Raw Vegan Gingerbread Cookies and Cookie Dough Balls

 I’m glad you enjoyed my Weekly Highlights Post from Yesterday.  My effort at consolidating all my previous week’s recipes, eats, and pictures in one handy post.

Everything from my Vegan Creme de Menthe Bars 

To Holiday Peppermint Chia Seed Pudding

To Raw Vegan Chocolate Peppermint Donut Holes


To Kale Chips

But since that was last week, it’s time to move on to a new, raw, vegan, dessert recipe for this week:  Averie’s Raw Vegan Gingerbread Cookies!  I had lots of comments on yesterday’s post about how excited you all were for this recipe. After seeing numerous gingerbread, ginger, and molasses recipes abound lately, but not finding something that was really hitting me exactly where I wanted to be in terms of gluten free and with flavor combos I wanted, I decided to create my own recipe.

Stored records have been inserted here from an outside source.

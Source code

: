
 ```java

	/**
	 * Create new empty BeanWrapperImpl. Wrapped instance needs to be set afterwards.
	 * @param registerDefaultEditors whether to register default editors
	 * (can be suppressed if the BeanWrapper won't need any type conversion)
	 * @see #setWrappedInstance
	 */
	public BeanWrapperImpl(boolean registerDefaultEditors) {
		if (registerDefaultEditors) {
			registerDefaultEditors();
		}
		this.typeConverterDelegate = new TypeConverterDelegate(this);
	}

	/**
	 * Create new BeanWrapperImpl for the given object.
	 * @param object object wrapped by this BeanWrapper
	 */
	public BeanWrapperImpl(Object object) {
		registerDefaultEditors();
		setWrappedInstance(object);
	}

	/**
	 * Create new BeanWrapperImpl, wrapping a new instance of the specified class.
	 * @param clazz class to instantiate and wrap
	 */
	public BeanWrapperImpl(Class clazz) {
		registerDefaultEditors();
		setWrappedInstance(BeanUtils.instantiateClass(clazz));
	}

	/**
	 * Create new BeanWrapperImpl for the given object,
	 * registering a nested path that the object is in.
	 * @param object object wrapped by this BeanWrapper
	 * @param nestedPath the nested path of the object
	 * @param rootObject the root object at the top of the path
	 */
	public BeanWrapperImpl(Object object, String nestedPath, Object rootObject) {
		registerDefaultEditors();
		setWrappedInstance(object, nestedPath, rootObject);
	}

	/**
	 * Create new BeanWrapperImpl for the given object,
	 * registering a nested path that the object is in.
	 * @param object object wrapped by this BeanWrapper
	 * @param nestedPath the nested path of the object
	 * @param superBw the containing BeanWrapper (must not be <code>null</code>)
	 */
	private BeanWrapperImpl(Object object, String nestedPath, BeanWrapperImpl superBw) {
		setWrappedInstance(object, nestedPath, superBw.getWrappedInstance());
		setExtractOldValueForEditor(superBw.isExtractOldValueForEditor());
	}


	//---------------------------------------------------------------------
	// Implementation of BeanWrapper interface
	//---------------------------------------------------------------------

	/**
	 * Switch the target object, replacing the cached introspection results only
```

Raw Vegan Gingerbread Cookies (and Balls) – 10 Minute Recipe
1/4 c flax seeds & grind
1/4 c walnuts (or pecans)
1/3 c almond meal (or 1/3 c whole raw almonds that you grind)
1 Tsp Cinnamon
1 Tsp Ground Ginger (or fresh ginger if you have it)
1 Tsp Pumpkin Pie Spice (a blend of cinnamon, ginger, cloves, lemon peel, & cardamom)
3 Tbsp Agave
Optional: 1/3 c (packed) brown sugar.  I like my treats to err on the sweeter side.  If you don’t, then skip this and slightly increase the amount of almond meal.  Or, if you’re a raw purist, skip the brown sugar as well.
Yield: Approximately 16 smallish cookies or 32 balls


Blend all ingredients together.  I used my VitaMix or use a food processor

SpicesI used

Dough is ready

You now have 4 choices with the dough:

1.  Form into cookie shapes and let them sit out on your countertop for 6-12 hours and dehydrate naturally.
2. Bake in a low oven such as 325F for 8-12 minutes (or to your liking)
3. Dehydrate as you see fit.  I dehydrated at 118F for 3 hours.

Dehydrating Process:
Form into a cookie shapes.  The batter will be a little sticky but very workable.  Refrigerate if it’s uber-sticky, or bump up the amount of almond flour a bit.
Dehydrate for a few hours to your desired done-ness

This is what the bottoms looked like after 3 hours in the dehydrator. Barely getting crunchy but they did.  I like really soft cookies.  If you like them more crunchy, keep them in the dehydrator, oven, or airing out on the countertop longer.

16 Happy Cookies in the container

Final Dough Option (and probably the easiest! and do this one for the 10-Minute Recipe):
4. Form dough into Balls. adding almond flour one tablespoon at at time, stirring to incorporate, until dough can be rolled into balls. Refrigeration will also help the balls to solidify more as time passes

What I love about these cookies & balls is that they are really authentic tasting, they definitely have a POP of ginger, they are fast, easy, and definitely get you into the Winter Holiday Mood!  Of course, vegan, gluten & soy free is important, too!

Optional Recipe Alterations:
Roll in Cinnamon & Sugar at the end
Roll in Cocoa, Carob, Carob Nibs at the end
Add pumpkin puree to the dough, about 2-3 Tbsp for Gingerbread Pumpkin Cookie Balls
Add 1-2 Tbsp Molasses to the Mixture, increasing the almond or flax meal as necessary to achieve cohesive dough

I love the ginger in these!

Do you like gingerbread or molasses cookies?


9 comments on “Raw Vegan Gingerbread Cookies and Cookie Dough Balls”

  1. Can u use soy nuts and soy flour instead?

  2. How’s the storage on these?? shelf life? are they freezable??

  3. Pingback: Ball Recipes

  4. Could I use ground flaxseed instead since you grind them in the recipe anyways? How much would I need to use of the pre-ground?